Pada
tanggal 19 Oktober 2022 terjadi banjir
bandang di Kabupaten Trenggalek. Sehingga kesulitan untuk bisa masuk sekolah. Jalan yang biasa saya lalui
adalah Desa Kedunglurah atau Desa Dungbajul. Bila dua desa ini tidak bisa
dilalui alternatif terakhir melewati Desa
Gandong. Namun ketiganya tidak bisa dilalui karena arus air yang deras. Saya terkepung wilayah
yang mengalami banjir, tidak bisa ke mana-mana. Hanya membaca berita dari
berbagai media terkait banjir Trenggalek. Beberapa teman yang mengajar di MIM Kamulan dan menjadi relawan menyarankan untuk tidak ke sekolah karena kondisi air yang masih tinggi. Sebetulnya banjir telah melanda
Trenggalek sejak tanggal 18 Oktober 2022. Semula banjir terjadi di Trenggalek
bagian barat seperti Tamanan, Ngares, Ngantru, Kelutan, Sambirejo, Sumbergedong, Sumberdadi, Santren,
juga daerah sekitar RSUD dr. Sudomo. Sedangkan di Kecamatan Pogalan yang terdampak
banjir Desa Pogalan, Ngadirenggo, Nglembu, Ngetal dan Ngulan kulon. Sedangkan
di desa saya, Ngadirejo Kecamatan Pogalan yang terdampak adalah dusun Gambang
dan Alasmalang karena dekat dengan aliran sungai besar. Untuk Kecamatan Durenan
yang mengalami musibah ini adalah Desa Durenan, Pandean dan Semarum. Hingga
saat ini wilayah Pandean masih tergenang air cukup tinggi.
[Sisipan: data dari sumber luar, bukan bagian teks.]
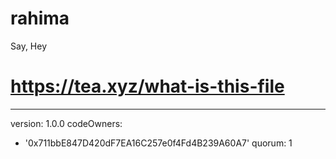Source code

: # rahima
Say, Hey
# https://tea.xyz/what-is-this-file
---
version: 1.0.0
codeOwners:
  - '0x711bbE847D420dF7EA16C257e0f4Fd4B239A60A7'
quorum: 1
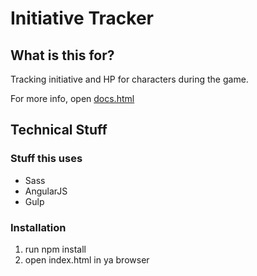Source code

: # Initiative Tracker

## What is this for?

Tracking initiative and HP for characters during the game. 

For more info, open [docs.html](https://stormreaever.github.io/dnd-initiative-tracker/docs.html)

## Technical Stuff

### Stuff this uses

- Sass
- AngularJS
- Gulp

### Installation

1. run npm install
2. open index.html in ya browser
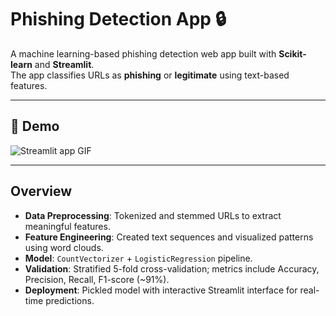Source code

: # Phishing Detection App 🔒

A machine learning-based phishing detection web app built with **Scikit-learn** and **Streamlit**.  
The app classifies URLs as **phishing** or **legitimate** using text-based features.

---

## 🎥 Demo
![Streamlit app GIF](media/demo.gif)

---

## Overview
- **Data Preprocessing**: Tokenized and stemmed URLs to extract meaningful features.  
- **Feature Engineering**: Created text sequences and visualized patterns using word clouds.  
- **Model**: `CountVectorizer` + `LogisticRegression` pipeline.  
- **Validation**: Stratified 5-fold cross-validation; metrics include Accuracy, Precision, Recall, F1-score (~91%).  
- **Deployment**: Pickled model with interactive Streamlit interface for real-time predictions.
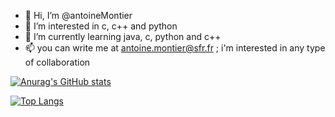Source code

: - 👋 Hi, I’m @antoineMontier
- 👀 I’m interested in c, c++ and python
- 🌱 I’m currently learning java, c, python and c++
- 📫 you can write me at antoine.montier@sfr.fr ; i'm interested in any type of collaboration

[![Anurag's GitHub stats](https://github-readme-stats.vercel.app/api?username=antoineMontier)](https://github.com/anuraghazra/github-readme-stats&show_icons=true&theme=tokyonight)

[![Top Langs](https://github-readme-stats.vercel.app/api/top-langs/?username=antoineMontier&langs_count=9)](https://github.com/anuraghazra/github-readme-stats)


<!---
antoineMontier/antoineMontier is a ✨ special ✨ repository because its `README.md` (this file) appears on your GitHub profile.
You can click the Preview link to take a look at your changes.
--->
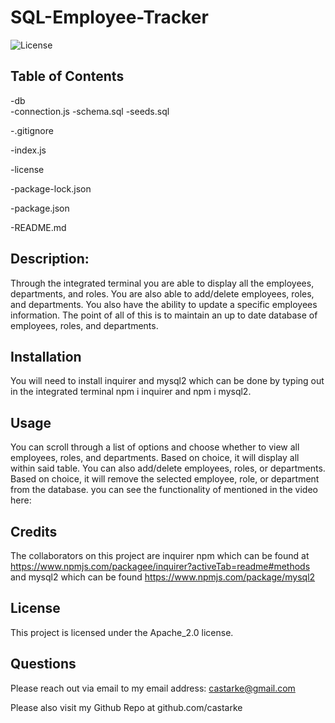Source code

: # SQL-Employee-Tracker
  ![License](https://img.shields.io/badge/license-Apache_2.0-blue.svg)

  ## Table of Contents
   -db    
      -connection.js
      -schema.sql
      -seeds.sql

   -.gitignore

   -index.js

   -license

   -package-lock.json
    
   -package.json
    
   -README.md

## Description:
  Through the integrated terminal you are able to display all the employees, departments, and roles. You are also able to add/delete employees, roles, and departments. You also have the ability to update a specific employees information. The point of all of this is to maintain an up to date database of employees, roles, and departments.
## Installation
  You will need to install inquirer and mysql2 which can be done by typing out in the integrated terminal npm i inquirer and npm i mysql2. 
## Usage
  You can scroll through a list of options and choose whether to view all employees, roles, and departments. Based on choice, it will display all within said table. You can also add/delete employees, roles, or departments. Based on choice, it will remove the selected employee, role, or department from the database. you can see the functionality  of mentioned in the video here:
## Credits
 The collaborators on this project are inquirer npm which can be found at https://www.npmjs.com/packagee/inquirer?activeTab=readme#methods and mysql2 which can be found https://www.npmjs.com/package/mysql2 
 ## License 

   
 This project is licensed under the Apache_2.0 license. 


## Questions 

  Please reach out via email to my email address: castarke@gmail.com

  Please also visit my Github Repo at github.com/castarke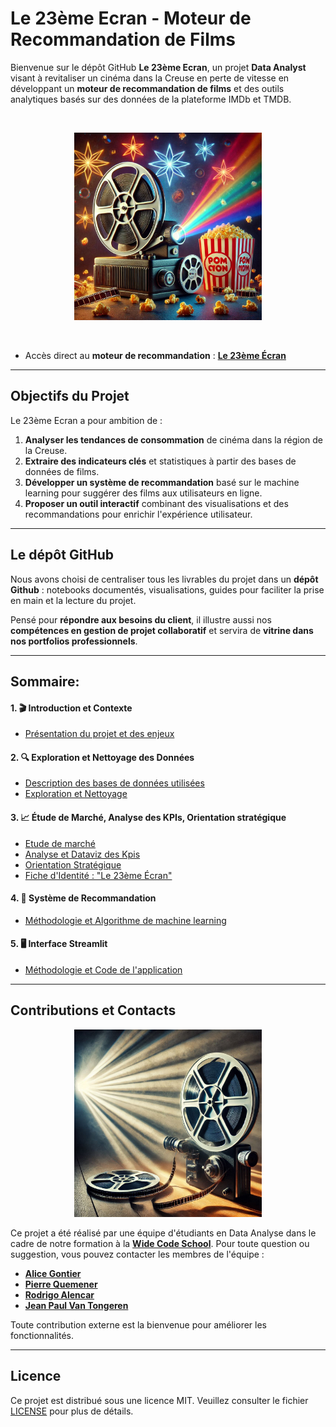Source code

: # Le 23ème Ecran - Moteur de Recommandation de Films
Bienvenue sur le dépôt GitHub **Le 23ème Ecran**, un projet **Data Analyst** visant à revitaliser un cinéma dans la Creuse en perte de vitesse en développant un **moteur de recommandation de films** et des outils analytiques basés sur des données de la plateforme IMDb et TMDB.

<br>
<p align="center">
  <img src="./donnees/images/IMG_0259.JPG" alt="Logo Cinéma" width="300">
</p>
<br>

- Accès direct au **moteur de recommandation** : **[Le 23ème Écran](https://movie-recommendation-project-wcs-bleu-sauvage.streamlit.app/)**

---

## Objectifs du Projet

Le 23ème Ecran a pour ambition de :

1. **Analyser les tendances de consommation** de cinéma dans la région de la Creuse.
2. **Extraire des indicateurs clés** et statistiques à partir des bases de données de films.
3. **Développer un système de recommandation** basé sur le machine learning pour suggérer des films aux utilisateurs en ligne.
4. **Proposer un outil interactif** combinant des visualisations et des recommandations pour enrichir l'expérience utilisateur.

---

## Le dépôt GitHub

Nous avons choisi de centraliser tous les livrables du projet dans un **dépôt Github** : notebooks documentés, visualisations, guides pour faciliter la prise en main et la lecture du projet.

Pensé pour **répondre aux besoins du client**, il illustre aussi nos **compétences en gestion de projet collaboratif** et servira de **vitrine dans nos portfolios professionnels**.

---

## Sommaire:

#### 1. 🎬 Introduction et Contexte
   - [Présentation du projet et des enjeux](./donnees/md/projet_enjeux.md)

#### 2. 🔍 Exploration et Nettoyage des Données
   - [Description des bases de données utilisées](./donnees/md/description_bdd.md)
   - [Exploration et Nettoyage](./donnees/md/intro_bdd.md)

#### 3. 📈 Étude de Marché, Analyse des KPIs, Orientation stratégique
   - [Etude de marché](/donnees/md/etude_de_marche.md)
   - [Analyse et Dataviz des Kpis](./donnees/md/analyse_kpi.md)
   - [Orientation Stratégique](/donnees/md/axes_strategiques.md)
   - [Fiche d'Identité : "Le 23ème Écran"](./donnees/md/le_23eme_ecran_identite.md)

#### 4. 🤖 Système de Recommandation
   - [Méthodologie et Algorithme de machine learning](./donnees/md/intro_systeme_recommandation.md)

#### 5. 🖥️ Interface Streamlit
   - [Méthodologie et Code de l'application](./donnees/md/intro_streamlit.md)

---

## Contributions et Contacts

<p align="center">
  <img src="./donnees/images/IMG_0256.JPG?raw=true" alt="Logo Cinéma" width="300">
</p>

Ce projet a été réalisé par une équipe d'étudiants en Data Analyse dans le cadre de notre formation à la **[Wide Code School](https://www.wildcodeschool.com/)**. Pour toute question ou suggestion, vous pouvez contacter les membres de l'équipe :

- **[Alice Gontier](https://github.com/aliceaupaysdesdata)**
- **[Pierre Quemener](https://github.com/Pierre-Q)** 
- **[Rodrigo Alencar](https://github.com/hawdgeal)** 
- **[Jean Paul Van Tongeren](https://github.com/jpvt-data)**

Toute contribution externe est la bienvenue pour améliorer les fonctionnalités.

---

## Licence
Ce projet est distribué sous une licence MIT. Veuillez consulter le fichier [LICENSE](LICENSE) pour plus de détails.
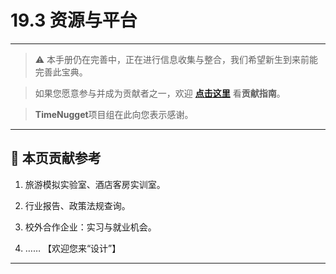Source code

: # 19.3 资源与平台

---

> ⚠️ 本手册仍在完善中，正在进行信息收集与整合，我们希望新生到来前能完善此宝典。  

> 如果您愿意参与并成为贡献者之一，欢迎 **[点击这里](/CONTRIBUTING.md)** 看**贡献指南**。

> **TimeNugget**项目组在此向您表示感谢。

---

## 📌 本页贡献参考

1. 旅游模拟实验室、酒店客房实训室。

2. 行业报告、政策法规查询。

3. 校外合作企业：实习与就业机会。

4. ……  【欢迎您来“设计”】

---
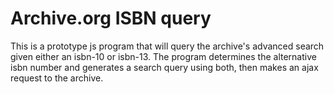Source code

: # Archive.org ISBN query 

This is a prototype js program that will query the archive's advanced search given either an isbn-10 or isbn-13.  The program determines the alternative isbn number and generates a search query using both, then makes an ajax request to the archive.  

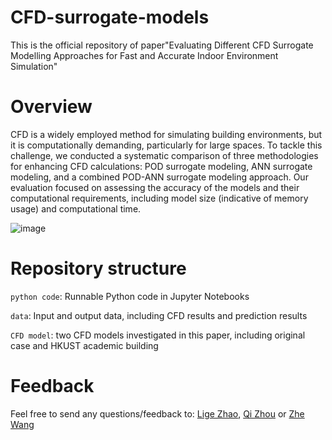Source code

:# CFD-surrogate-models
This is the official repository of paper"Evaluating Different CFD Surrogate Modelling Approaches for Fast and Accurate Indoor Environment Simulation"

# Overview
CFD is a widely employed method for simulating building environments, but it is computationally demanding, particularly for large spaces. To tackle this challenge, we conducted a systematic comparison of three methodologies for enhancing CFD calculations: POD surrogate modeling, ANN surrogate modeling, and a combined POD-ANN surrogate modeling approach. Our evaluation focused on assessing the accuracy of the models and their computational requirements, including model size (indicative of memory usage) and computational time.

![image](https://github.com/LigeZhao/CFD-surrogate-models/assets/144117885/762c7570-8717-4e5e-b9dc-a34c8e8df9b8)

# Repository structure
`python code`: Runnable Python code in Jupyter Notebooks

`data`: Input and output data, including CFD results and prediction results

`CFD model`: two CFD models investigated in this paper, including original case and HKUST academic building

# Feedback
Feel free to send any questions/feedback to: [Lige Zhao](lzhaobc@connect.ust.hk), [Qi Zhou](qizhou@ust.hk) or [Zhe Wang](cezhewang@ust.hk)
Bersyukurnya, terkepung banjir ketika berada di rumah sendiri. Sedangkan kejadian di tahun 2006 ketika Trenggalek terjadi banjir bandang posisi saya masih di sekolah. Kala itu kepala sekolah menginformasikan bahwa debit air di Sungai Ngasinan mencapai 750m3/detik. Sedangkan di dataran tinggi Bendungan telah terjadi bencana longsor yang mengakibatkan korban jiwa. Maka terjadilah banjir bandang terbesar yang pernah saya ingat. Saat itu kepala sekolah nekat untuk pulang ke rumahnya (Sukarame). Sampai di Durenan, Beliau harus mendorong sepedanya sampai Kedunglurah karena arus air yang deras dan cukup tinggi. Saya tetap di sekolah sambil menunggu informasi genangan air surut. Karena air tetap tidak surut suami menjemput saya, menerobos arus air. Dia melajukan motor dengan kecepatan tinggi agar mampu melawan arus air. Namun ketika hendak pulang berboncengan oleh fihak keamanan diarahkan lewat Gandong karena wilayah Durenan tidak bisa dilewati. Sepanjang jalan Durenan-Gandong banyak relawan yang membantu para pengendara. Di tengah perjalanan air dari sungai meluap dan mengalir deras. Hal itu menjadikan motor yang kami tumpangi oleng. Untung beberapa relawan membantu agar kendaraan tetap tegak dan tetap melaju pelan. Beberapa meter motor melaju sampailah di wilayah aman. Kami segera menuju ke barat pulang ke rumah dengan sehat walafiat. Demikian kenangan ketika banjir bandang menerjang Trenggalek pada tahun 2006.
Untuk
hari ini tanggal 20 Oktober 2022, berangkat ke sekolah. Meskipun beberapa
wilayah air masih menggenang. Berangkat lewat Desa Kedunglurah, ternyata di
depan Konter Ijo air masih tinggi. Jika putar balik mencari jalur lain bisa terlambat ke sekolah, maka
melaju terus. Sesuai pesan suami, kendaraan harus melaju kencang. Agar tidak
macet di tengah genangan air. Ketika motor melajukan kencang memang mampu
mengatasi genangan air. Meskipun dampaknya air tersembur ke seluruh tubuh. Sehingga
sekujur tubuh basah kuyup, tetap semangat dan bersabar. Meskipun ada beban pikiran, ijazah SD milik anak masih belum saya ambil. Sekolahnya tergenang air sampai setinggi dada orang dewasa.